Start of Block

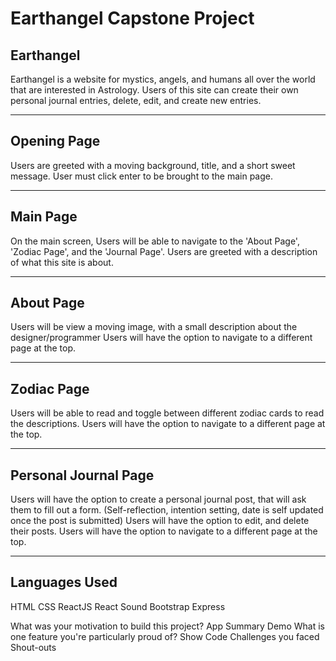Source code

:# Earthangel Capstone Project

## Earthangel

Earthangel is a website for mystics, angels, and humans all over the world that are interested in Astrology. Users of this site can create their own personal journal entries, delete, edit, and create new entries.

---

## Opening Page

Users are greeted with a moving background, title, and a short sweet message.
User must click enter to be brought to the main page.

---

## Main Page

On the main screen, Users will be able to navigate to the 'About Page', 'Zodiac Page', and the 'Journal Page'.
Users are greeted with a description of what this site is about.

---

## About Page

Users will be view a moving image, with a small description about the designer/programmer
Users will have the option to navigate to a different page at the top.

---

## Zodiac Page

Users will be able to read and toggle between different zodiac cards to read the descriptions.
Users will have the option to navigate to a different page at the top.

---

## Personal Journal Page

Users will have the option to create a personal journal post, that will ask them to fill out a form. (Self-reflection, intention setting, date is self updated once the post is submitted)
Users will have the option to edit, and delete their posts.
Users will have the option to navigate to a different page at the top.

---

## Languages Used

HTML
CSS
ReactJS
React Sound
Bootstrap
Express

What was your motivation to build this project?
App Summary
Demo
What is one feature you're particularly proud of? Show Code
Challenges you faced
Shout-outs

End of Block

### EXERCISE DESCRIPTION
Tell me how many lines in the entries contain the string "will", and give nothing besides that number.

### OUTPUT
8